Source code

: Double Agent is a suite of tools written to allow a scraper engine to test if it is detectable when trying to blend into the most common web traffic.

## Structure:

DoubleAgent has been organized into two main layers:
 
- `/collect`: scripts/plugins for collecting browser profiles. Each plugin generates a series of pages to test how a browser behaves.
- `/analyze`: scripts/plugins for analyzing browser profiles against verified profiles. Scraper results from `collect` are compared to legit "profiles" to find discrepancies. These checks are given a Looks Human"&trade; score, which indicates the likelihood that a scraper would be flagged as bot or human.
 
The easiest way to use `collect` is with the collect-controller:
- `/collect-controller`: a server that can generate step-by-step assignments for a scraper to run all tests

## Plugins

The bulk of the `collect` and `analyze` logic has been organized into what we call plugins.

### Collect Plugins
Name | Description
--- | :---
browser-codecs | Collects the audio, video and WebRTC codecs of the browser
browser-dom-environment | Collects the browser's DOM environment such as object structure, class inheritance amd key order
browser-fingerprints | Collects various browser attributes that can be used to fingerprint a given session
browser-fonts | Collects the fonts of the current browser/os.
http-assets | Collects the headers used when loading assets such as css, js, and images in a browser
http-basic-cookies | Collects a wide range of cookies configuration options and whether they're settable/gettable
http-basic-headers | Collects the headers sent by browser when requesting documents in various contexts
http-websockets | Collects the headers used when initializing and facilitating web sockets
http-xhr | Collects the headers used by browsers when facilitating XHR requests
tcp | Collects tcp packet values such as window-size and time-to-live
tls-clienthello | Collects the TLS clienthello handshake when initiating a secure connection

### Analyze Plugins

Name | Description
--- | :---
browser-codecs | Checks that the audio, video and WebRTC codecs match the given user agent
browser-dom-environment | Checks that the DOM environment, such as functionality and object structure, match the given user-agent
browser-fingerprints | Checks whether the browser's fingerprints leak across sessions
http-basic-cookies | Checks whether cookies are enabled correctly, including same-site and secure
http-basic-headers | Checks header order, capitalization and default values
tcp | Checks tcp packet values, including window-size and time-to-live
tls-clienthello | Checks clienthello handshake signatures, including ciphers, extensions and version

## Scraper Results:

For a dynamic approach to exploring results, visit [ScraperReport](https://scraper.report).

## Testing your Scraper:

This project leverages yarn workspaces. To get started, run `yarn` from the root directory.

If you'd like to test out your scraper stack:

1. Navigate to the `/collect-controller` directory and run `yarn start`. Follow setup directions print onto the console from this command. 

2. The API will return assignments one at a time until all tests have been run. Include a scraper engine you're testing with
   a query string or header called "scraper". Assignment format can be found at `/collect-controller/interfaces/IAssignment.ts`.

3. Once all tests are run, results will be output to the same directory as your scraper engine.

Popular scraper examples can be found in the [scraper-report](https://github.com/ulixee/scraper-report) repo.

....

Task description.
Only lines with the word "will" are wanted, so copy each one from the records.

Reply.
2. The API will return assignments one at a time until all tests have been run. Include a scraper engine you're testing with
3. Once all tests are run, results will be output to the same directory as your scraper engine.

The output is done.